Occasionally, due to counter wraps or just plain bad data, huge spikes appear in the data collected by OpenNMS. It's relatively easy to use the JRobin RrdInspector to track down one or two of these spikes and replace them with NaN or another suitable value, but fixing them up in bulk is very tedious. Trying to do these fix-ups on a running system is nearly impossible since the updates must be done within a single collection cycle in order to minimize data loss. This tool is designed to run directly against a JRobin RRD archive.

Operation

usage: usage: spike-hunter [options]
 -p,--dump-contents           Just dump the DSes and RRAs in the JRobin
                              disk file.
 -n,--dry-run                 Just report spikes, do not make any changes
                              to the JRobin disk file.
 -o,--operands                Operands (numeric, comma-separated) for the
                              selected analysis strategy.
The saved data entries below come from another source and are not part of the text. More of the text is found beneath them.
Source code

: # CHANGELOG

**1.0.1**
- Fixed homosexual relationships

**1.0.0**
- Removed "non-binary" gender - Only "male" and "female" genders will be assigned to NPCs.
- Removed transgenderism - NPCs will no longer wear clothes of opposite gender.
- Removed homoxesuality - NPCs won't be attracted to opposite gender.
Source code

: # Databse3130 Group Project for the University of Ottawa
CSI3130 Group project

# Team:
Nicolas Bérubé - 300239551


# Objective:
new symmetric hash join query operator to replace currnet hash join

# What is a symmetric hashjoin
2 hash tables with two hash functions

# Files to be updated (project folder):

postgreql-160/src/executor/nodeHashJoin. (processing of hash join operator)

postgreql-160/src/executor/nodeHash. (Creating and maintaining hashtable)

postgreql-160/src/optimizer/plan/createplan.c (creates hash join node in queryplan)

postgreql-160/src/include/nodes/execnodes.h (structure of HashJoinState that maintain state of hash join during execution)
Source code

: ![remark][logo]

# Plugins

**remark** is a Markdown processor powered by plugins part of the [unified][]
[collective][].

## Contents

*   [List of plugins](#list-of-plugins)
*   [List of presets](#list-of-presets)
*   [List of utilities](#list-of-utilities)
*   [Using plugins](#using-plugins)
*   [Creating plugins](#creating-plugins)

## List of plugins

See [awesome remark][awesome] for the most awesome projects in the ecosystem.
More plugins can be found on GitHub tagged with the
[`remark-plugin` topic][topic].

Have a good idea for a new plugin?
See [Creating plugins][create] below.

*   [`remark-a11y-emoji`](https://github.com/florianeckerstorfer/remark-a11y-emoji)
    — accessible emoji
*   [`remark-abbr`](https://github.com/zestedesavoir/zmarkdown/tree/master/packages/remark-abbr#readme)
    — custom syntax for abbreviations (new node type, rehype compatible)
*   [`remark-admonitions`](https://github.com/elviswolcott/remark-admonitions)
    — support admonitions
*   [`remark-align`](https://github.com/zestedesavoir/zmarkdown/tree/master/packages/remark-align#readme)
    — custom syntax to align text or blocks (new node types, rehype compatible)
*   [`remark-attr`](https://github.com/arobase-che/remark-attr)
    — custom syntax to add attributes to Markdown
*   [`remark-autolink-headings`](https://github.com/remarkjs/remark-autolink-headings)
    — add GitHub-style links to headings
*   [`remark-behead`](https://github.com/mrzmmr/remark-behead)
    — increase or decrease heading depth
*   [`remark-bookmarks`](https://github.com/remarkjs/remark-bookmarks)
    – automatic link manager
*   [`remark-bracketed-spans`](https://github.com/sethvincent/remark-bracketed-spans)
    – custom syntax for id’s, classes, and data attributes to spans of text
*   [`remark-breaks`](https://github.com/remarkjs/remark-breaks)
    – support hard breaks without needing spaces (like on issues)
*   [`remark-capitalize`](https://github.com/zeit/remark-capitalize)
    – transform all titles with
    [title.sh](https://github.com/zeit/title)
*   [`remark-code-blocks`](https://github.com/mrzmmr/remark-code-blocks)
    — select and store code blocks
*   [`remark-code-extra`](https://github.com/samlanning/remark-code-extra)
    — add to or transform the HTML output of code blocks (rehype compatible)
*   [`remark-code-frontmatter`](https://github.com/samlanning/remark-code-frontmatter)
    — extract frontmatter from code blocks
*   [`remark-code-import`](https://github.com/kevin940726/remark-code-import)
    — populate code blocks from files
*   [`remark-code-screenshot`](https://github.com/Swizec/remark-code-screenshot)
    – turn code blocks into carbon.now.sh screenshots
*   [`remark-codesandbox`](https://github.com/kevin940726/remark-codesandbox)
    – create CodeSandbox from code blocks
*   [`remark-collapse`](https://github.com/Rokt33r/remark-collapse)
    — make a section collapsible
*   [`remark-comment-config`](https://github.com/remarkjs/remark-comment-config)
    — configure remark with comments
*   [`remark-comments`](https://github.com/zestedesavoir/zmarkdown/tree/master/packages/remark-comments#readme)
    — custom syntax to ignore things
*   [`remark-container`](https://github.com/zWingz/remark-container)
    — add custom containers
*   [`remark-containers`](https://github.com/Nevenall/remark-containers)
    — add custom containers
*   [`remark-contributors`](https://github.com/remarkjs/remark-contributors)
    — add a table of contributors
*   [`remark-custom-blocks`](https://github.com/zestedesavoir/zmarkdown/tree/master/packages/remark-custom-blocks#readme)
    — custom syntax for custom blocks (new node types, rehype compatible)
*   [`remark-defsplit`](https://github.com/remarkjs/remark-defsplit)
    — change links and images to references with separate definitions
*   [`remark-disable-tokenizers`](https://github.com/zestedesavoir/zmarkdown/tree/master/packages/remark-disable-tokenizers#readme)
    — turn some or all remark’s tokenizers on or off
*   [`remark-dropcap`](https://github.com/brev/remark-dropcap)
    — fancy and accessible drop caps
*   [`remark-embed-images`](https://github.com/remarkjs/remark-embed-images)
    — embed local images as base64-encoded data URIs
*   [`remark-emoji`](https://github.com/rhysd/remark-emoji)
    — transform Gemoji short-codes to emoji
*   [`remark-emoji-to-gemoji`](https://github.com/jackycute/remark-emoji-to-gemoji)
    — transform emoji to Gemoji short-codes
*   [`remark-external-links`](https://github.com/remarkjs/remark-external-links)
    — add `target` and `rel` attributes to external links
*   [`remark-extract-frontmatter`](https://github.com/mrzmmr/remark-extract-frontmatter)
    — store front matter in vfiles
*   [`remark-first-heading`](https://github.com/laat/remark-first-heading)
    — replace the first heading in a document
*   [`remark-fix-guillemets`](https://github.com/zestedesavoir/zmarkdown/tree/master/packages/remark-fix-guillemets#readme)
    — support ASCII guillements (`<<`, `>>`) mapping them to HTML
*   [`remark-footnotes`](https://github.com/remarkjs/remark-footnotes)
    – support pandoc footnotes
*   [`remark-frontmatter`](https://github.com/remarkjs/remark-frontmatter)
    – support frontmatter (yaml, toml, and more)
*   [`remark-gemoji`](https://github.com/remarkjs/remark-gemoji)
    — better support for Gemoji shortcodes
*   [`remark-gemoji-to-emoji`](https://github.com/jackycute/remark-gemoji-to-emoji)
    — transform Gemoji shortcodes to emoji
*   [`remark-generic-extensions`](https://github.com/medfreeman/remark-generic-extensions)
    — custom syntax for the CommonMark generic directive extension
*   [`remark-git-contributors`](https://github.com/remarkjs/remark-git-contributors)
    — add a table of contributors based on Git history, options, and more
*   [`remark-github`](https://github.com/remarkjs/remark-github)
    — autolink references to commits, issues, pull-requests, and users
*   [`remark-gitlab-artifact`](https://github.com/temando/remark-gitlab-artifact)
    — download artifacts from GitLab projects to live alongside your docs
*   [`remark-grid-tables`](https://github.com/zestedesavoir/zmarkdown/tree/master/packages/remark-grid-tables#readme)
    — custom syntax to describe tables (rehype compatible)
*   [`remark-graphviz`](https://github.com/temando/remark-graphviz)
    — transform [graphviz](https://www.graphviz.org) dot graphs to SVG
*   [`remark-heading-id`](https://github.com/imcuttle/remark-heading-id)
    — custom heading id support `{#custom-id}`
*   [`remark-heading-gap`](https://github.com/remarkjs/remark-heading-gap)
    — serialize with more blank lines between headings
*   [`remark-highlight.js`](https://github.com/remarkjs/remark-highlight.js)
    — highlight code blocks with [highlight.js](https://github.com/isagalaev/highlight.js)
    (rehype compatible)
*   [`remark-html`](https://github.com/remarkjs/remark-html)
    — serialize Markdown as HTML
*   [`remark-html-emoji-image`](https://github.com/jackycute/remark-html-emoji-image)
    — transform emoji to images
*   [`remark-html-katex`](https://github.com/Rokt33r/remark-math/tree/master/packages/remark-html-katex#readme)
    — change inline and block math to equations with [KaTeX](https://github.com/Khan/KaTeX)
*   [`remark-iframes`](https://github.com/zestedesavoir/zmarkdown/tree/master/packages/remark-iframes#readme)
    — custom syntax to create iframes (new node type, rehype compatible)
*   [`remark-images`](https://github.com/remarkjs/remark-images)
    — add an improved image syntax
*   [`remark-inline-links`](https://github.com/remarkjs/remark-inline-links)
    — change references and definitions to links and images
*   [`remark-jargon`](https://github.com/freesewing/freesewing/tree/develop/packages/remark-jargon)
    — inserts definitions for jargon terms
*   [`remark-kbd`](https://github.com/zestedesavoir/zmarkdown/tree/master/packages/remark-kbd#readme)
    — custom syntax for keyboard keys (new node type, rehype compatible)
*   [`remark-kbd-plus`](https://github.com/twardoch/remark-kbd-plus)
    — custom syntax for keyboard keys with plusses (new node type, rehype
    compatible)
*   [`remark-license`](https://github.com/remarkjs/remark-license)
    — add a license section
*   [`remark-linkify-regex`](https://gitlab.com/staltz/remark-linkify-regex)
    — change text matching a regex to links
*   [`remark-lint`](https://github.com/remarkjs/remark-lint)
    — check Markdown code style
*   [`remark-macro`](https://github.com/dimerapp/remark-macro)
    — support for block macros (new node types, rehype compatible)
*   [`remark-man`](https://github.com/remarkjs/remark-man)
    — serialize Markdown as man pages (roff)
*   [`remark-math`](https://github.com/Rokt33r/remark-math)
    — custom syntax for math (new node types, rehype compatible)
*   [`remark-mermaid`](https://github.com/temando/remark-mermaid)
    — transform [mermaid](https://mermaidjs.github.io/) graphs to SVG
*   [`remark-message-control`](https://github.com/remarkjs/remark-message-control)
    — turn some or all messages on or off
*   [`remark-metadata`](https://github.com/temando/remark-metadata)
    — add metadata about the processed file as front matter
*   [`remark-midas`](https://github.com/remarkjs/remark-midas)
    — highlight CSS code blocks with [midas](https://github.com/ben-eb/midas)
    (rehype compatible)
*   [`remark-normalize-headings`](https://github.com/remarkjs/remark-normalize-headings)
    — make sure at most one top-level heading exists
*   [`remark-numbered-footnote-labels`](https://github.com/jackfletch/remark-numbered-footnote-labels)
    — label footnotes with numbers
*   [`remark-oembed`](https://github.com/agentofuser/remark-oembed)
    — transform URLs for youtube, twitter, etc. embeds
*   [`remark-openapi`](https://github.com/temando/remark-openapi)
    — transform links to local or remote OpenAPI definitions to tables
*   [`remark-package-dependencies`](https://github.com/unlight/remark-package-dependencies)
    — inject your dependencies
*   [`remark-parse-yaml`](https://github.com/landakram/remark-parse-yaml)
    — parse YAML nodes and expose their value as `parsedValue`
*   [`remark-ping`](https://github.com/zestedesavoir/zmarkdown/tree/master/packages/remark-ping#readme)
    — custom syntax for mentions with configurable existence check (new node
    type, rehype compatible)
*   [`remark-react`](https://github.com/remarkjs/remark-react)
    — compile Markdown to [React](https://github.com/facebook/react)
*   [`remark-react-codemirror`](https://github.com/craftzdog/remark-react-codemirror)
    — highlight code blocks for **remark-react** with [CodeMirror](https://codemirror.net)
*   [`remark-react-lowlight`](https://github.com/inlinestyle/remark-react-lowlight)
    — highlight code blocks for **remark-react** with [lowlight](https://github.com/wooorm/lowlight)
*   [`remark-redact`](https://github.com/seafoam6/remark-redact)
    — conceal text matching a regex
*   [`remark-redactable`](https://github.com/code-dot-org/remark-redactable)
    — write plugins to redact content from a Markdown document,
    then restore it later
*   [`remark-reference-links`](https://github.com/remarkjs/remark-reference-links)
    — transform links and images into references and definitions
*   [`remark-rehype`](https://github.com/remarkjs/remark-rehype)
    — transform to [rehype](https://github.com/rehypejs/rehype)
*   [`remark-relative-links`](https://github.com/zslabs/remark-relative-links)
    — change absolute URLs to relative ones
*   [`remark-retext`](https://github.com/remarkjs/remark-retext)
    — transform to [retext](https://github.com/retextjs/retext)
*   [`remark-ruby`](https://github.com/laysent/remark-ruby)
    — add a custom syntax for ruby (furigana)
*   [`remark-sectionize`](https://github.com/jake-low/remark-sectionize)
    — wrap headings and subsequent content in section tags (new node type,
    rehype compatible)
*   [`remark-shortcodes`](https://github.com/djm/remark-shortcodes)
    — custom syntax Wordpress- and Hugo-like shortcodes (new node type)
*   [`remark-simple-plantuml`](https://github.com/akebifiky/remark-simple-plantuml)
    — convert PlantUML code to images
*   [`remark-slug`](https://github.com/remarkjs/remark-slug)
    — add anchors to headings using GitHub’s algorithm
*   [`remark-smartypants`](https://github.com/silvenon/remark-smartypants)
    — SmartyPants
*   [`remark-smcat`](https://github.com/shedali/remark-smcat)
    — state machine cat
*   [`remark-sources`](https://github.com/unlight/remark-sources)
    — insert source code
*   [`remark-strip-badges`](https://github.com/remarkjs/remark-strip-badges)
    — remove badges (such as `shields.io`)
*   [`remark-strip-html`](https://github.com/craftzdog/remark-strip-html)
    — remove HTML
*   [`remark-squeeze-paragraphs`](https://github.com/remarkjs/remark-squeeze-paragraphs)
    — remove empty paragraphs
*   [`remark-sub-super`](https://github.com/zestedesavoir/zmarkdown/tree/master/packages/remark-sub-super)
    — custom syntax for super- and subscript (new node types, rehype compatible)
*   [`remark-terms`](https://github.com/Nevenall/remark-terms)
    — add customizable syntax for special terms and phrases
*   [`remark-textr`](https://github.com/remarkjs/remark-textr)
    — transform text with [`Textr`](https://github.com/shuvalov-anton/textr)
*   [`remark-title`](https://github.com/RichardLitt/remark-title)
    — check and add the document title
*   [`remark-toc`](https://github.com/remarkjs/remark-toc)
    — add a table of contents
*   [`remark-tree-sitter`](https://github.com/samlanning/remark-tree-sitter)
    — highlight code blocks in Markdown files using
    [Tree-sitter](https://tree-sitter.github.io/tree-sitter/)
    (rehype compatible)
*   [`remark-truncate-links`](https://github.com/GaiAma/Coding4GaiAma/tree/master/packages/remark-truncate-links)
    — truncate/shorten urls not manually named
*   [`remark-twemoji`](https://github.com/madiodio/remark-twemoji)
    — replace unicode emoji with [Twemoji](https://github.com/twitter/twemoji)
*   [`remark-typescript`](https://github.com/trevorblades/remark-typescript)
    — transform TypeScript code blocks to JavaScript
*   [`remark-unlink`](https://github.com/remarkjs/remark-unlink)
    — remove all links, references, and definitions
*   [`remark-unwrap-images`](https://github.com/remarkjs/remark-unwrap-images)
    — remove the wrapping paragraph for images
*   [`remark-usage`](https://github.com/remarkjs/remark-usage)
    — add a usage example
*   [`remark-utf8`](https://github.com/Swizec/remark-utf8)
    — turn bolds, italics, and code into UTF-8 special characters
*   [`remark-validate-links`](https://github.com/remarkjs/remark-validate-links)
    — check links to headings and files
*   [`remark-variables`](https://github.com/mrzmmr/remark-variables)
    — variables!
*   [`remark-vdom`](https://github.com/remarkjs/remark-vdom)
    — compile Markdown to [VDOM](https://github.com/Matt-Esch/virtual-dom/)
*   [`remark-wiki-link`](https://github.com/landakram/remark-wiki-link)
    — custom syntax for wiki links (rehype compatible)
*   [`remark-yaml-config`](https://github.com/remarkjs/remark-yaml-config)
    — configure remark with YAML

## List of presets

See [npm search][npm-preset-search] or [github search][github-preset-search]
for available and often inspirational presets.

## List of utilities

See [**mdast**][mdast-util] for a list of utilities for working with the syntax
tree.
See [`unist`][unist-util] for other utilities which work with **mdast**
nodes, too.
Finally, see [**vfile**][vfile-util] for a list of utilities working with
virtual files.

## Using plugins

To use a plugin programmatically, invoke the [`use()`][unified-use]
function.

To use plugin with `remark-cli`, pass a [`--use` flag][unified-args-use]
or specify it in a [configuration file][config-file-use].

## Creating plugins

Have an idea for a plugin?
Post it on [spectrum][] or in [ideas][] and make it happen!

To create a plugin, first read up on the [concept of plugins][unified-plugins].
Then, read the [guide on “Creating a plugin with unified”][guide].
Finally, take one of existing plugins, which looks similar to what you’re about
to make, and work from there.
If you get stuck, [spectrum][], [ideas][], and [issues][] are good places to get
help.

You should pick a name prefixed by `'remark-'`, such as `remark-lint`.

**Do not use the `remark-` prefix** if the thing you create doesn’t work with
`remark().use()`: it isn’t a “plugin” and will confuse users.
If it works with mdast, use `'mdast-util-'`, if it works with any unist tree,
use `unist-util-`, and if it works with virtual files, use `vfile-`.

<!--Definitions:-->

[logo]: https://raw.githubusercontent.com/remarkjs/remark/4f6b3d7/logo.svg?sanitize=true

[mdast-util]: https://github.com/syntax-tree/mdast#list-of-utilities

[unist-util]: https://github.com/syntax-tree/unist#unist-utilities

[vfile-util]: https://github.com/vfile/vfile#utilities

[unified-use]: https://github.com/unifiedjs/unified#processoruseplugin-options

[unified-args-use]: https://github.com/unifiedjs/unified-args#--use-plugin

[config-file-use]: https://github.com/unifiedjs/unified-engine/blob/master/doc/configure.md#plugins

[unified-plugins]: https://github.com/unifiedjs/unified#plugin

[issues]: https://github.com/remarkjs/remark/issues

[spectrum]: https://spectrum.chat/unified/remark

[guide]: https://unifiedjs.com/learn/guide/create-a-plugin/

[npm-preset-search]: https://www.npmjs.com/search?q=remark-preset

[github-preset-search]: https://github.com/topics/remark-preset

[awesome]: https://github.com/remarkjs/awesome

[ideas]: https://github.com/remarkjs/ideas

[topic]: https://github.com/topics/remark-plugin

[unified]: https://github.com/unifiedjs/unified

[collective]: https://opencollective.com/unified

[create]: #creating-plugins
Defaults to 95,5.
 -d,--ds-name                 Data source names on which to operate,
                              comma-separated. If unspecified, operate on all DSes.
 -a,--analysis-strategy       Data analysis strategy. Defaults to
                              percentile.
 -r,--replacement-strategy    Strategy for replacing spike samples, one of
                              nan|previous|next, defaults to nan
 -f,--file                    JRobin disk file on which to operate
 -h,--help                    This help text
 -q,--quiet                   Do not print any informational output
 -v,--verbose                 Print plenty of informational output

Analysis Strategies

Spike Hunter is designed so that it can use different analysis strategies. The initial version supports only a percentile analysis strategy.

Percentile Analysis Strategy

The percentile analysis strategy selects violating values as those that exceed a value equal to an Nth percentile (calculated across all values in a given archive) times a multiplier M. It takes two operands:

Percentile
an integer N that sets a percentile basis for the set of values being analyzed. For a set { 1, 2, 3, 4, 5, 6, 7, 8, 90, 100 } where N=80, the percentile basis would be 8.
Multiplier
an integer M that is multiplied with N to form an absolute ceiling above which all values will be replaced according to the specified replacement strategy. For the set above where N=80 and M=5, all values above 40 would be considered in violation.

Replacement Strategies

Methods for choosing the replacement value for samples that are in violation according to the selected analysis strategy are also designed to be pluggable. In the initial version, three replacement strategies are available.

NaN Replacement Strategy

Statically replaces all values with NaN (not a number), effectively removing the bad sample without trying to replace it with sensible data. A small hole in the data set results, assuming that spikes are isolated and spaced fairly far apart. This is the only replacement strategy that is tested and expected to work in the initial version.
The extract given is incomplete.